Hi,

I have been looking at various packages to understand how one goes about 
implementing things in Go. I have been learning a great deal just by 
getting my head around code written by smarter devs than I'm ever likely to 
be ;)

Whilst looking at golang/oauth2, two lines of code handling token expiry 
led me to discover about time.Time's use of both wall and monotonic clocks. 
I realised that either I had failed to understand something or the code was 
wrong. I'm assuming it's the former, so hopefully somebody can explain it 
to me...

In oauth2/internal/token.go, doTokenRoudnTrip sets the Token.Expiry as 
follows:

token.Expiry = time.Now().Add(time.Duration(expires) * time.Second)
 
In oauth2/token.go, the Token.expired function returns this:

return t.Expiry.Round(0).Add(-expiryDelta).Before(timeNow())

If I have read the time package documentation correctly, the monotonic 
clock reading is intended for time measurements. In particular, it provides 
robust behaviour for functions such as Before().

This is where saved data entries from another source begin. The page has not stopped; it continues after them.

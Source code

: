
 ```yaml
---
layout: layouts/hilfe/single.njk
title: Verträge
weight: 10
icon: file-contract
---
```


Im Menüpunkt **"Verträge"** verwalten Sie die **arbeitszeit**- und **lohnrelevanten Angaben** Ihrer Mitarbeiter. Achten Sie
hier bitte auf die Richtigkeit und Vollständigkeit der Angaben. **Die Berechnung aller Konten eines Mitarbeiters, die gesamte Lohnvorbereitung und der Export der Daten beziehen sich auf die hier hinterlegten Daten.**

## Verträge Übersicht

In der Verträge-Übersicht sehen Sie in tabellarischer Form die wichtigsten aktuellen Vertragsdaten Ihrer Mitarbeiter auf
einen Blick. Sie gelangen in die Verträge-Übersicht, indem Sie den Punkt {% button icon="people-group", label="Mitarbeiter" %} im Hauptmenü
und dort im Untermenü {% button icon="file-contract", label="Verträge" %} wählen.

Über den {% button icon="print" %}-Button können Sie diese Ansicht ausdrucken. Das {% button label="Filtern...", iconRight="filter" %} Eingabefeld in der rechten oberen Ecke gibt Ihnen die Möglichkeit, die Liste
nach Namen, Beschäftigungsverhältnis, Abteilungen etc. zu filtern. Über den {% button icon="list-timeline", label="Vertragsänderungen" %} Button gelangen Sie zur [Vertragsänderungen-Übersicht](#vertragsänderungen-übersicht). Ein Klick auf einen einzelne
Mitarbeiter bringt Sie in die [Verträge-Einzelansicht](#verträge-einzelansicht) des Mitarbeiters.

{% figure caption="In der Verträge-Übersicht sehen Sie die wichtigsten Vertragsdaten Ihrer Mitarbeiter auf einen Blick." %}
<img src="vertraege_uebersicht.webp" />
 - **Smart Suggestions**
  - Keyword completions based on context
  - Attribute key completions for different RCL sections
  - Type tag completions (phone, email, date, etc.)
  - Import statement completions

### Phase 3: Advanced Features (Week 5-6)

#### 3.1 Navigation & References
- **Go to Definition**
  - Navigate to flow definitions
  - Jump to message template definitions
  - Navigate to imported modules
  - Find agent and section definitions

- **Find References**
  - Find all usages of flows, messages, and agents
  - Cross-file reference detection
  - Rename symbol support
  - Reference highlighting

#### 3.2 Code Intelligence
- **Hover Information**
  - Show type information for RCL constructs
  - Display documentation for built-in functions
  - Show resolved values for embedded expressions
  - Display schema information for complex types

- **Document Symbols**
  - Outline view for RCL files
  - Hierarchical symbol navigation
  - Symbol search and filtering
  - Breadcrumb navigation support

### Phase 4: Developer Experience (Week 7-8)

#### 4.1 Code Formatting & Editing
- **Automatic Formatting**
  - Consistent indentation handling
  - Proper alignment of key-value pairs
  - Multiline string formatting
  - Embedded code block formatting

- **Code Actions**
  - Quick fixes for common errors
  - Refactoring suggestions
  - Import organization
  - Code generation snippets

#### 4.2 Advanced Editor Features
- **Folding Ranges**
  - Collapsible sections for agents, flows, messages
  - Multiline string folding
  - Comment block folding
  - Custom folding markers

So I do not understand why the monotonic reading is stripped from the time 
value with Round(0) before invoking Before() in the code above. As I read 
it, the token.Expiry has a monotonic clock reading (now + duration) which 
is then stripped when evaluated against Before(now) later on... does this 
not make the code susceptible to issues when system time is being adjusted? 
What is the rationale for Round(0) in this case?